What to work on: From the first line of the material below through the line containing "### 1.1 Quiz", print every line exactly as it stands, but no pictures.

Material for the task:
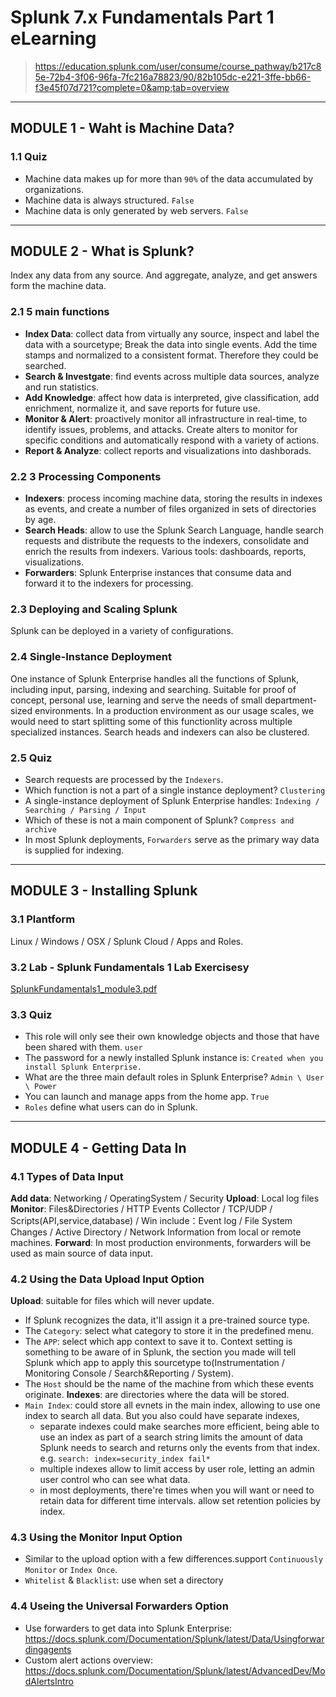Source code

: # Splunk 7.x Fundamentals Part 1 eLearning 
> https://education.splunk.com/user/consume/course_pathway/b217c85e-72b4-3f06-96fa-7fc216a78823/90/82b105dc-e221-3ffe-bb66-f3e45f07d721?complete=0&amp;tab=overview
***
## MODULE 1 - Waht is Machine Data?
### 1.1 Quiz
- Machine data makes up for more than `90%` of the data accumulated by organizations.
- Machine data is always structured. `False`
- Machine data is only generated by web servers. `False`
***
## MODULE 2 - What is Splunk?
Index any data from any source. And aggregate, analyze, and get answers form the machine data.
### 2.1 5 main functions
- **Index Data**: collect data from virtually any source, inspect and label the data with a sourcetype; Break the data into single events. Add the time stamps and normalized to a consistent format. Therefore they could be searched.
- **Search & Investgate**: find events across multiple data sources, analyze and run statistics.
- **Add Knowledge**: affect how data is interpreted, give classification, add enrichment, normalize it, and save reports for future use.
- **Monitor & Alert**: proactively monitor all infrastructure in real-time, to identify issues, problems, and attacks. Create alters to monitor for specific conditions and automatically respond with a variety of actions.
- **Report & Analyze**: collect reports and visualizations into dashborads.
### 2.2 3 Processing Components
- **Indexers**: process incoming machine data, storing the results in indexes as events, and create a number of files organized in sets of directories by age.
- **Search Heads**: allow to use the Splunk Search Language, handle search requests and distribute the requests to the indexers, consolidate and enrich the results from indexers. Various tools: dashboards, reports, visualizations.
- **Forwarders**: Splunk Enterprise instances that consume data and forward it to the indexers for processing.
### 2.3 Deploying and Scaling Splunk
Splunk can be deployed in a variety of configurations.
### 2.4 Single-Instance Deployment
One instance of Splunk Enterprise handles all the functions of Splunk, including input, parsing, indexing and searching. Suitable for proof of concept, personal use, learning and serve the needs of small department-sized environments.
In a production environment as our usage scales, we would need to start splitting some of this functionlity across multiple specialized instances. Search heads and indexers can also be clustered.
### 2.5 Quiz
- Search requests are processed by the `Indexers`.
- Which function is not a part of a single instance deployment? `Clustering`
- A single-instance deployment of Splunk Enterprise handles: `Indexing / Searching / Parsing / Input`
- Which of these is not a main component of Splunk? `Compress and archive`
- In most Splunk deployments, `Forwarders` serve as the primary way data is supplied for indexing.
***
## MODULE 3 - Installing Splunk
### 3.1 Plantform
Linux / Windows / OSX / Splunk Cloud / Apps and Roles.
### 3.2 Lab - Splunk Fundamentals 1 Lab Exercisesy
[SplunkFundamentals1_module3.pdf](https://github.com/Steve1516/Splunk/files/7127327/SplunkFundamentals1_module3.pdf)
### 3.3 Quiz
- This role will only see their own knowledge objects and those that have been shared with them.  `user`
- The password for a newly installed Splunk instance is: `Created when you install Splunk Enterprise.`
- What are the three main default roles in Splunk Enterprise? `Admin \ User \ Power`
- You can launch and manage apps from the home app. `True`
- `Roles` define what users can do in Splunk.
***
## MODULE 4 - Getting Data In
### 4.1 Types of Data Input
**Add data**: Networking / OperatingSystem / Security
**Upload**: Local log files
**Monitor**: Files&Directories / HTTP Events Collector / TCP/UDP / Scripts(API,service,database) / Win include：Event log / File System Changes / Active Directory / Network Information from local or remote machines.
**Forward**: In most production environments, forwarders will be used as main source of data input.
### 4.2 Using the Data Upload Input Option
**Upload**: suitable for files which will never update.
- If Splunk recognizes the data, it'll assign it a pre-trained source type.
- The `Category`: select what category to store it in the predefined menu.
- The `APP`: select which app context to save it to. Context setting is something to be aware of in Splunk, the section you made will tell Splunk which app to apply this sourcetype to(Instrumentation / Monitoring Console / Search&Reporting / System).
- The `Host` should be the name of the machine from which these events originate.
**Indexes**: are directories where the data will be stored.
- `Main Index`: could store all evnets in the main index, allowing to use one index to search all data. But you also could have separate indexes,
  - separate indexes could make searches more efficient, being able to use an index as part of a search string limits the amount of data Splunk needs to search and returns only the events from that index. e.g. `search: index=security_index fail*`
  - multiple indexes allow to limit access by user role, letting an admin user control who can see what data.
  - in most deployments, there're times when you will want or need to retain data for different time intervals. allow set retention policies by index.
### 4.3 Using the Monitor Input Option
- Similar to the upload option with a few differences.support `Continuously Monitor` or `Index Once`.
- `Whitelist` & `Blacklist`: use when set a directory
### 4.4 Useing the Universal Forwarders Option
- Use forwarders to get data into Splunk Enterprise: https://docs.splunk.com/Documentation/Splunk/latest/Data/Usingforwardingagents
- Custom alert actions overview: https://docs.splunk.com/Documentation/Splunk/latest/AdvancedDev/ModAlertsIntro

Answer section:
Source code

: # Splunk 7.x Fundamentals Part 1 eLearning 
> https://education.splunk.com/user/consume/course_pathway/b217c85e-72b4-3f06-96fa-7fc216a78823/90/82b105dc-e221-3ffe-bb66-f3e45f07d721?complete=0&amp;tab=overview
***
## MODULE 1 - Waht is Machine Data?
### 1.1 Quiz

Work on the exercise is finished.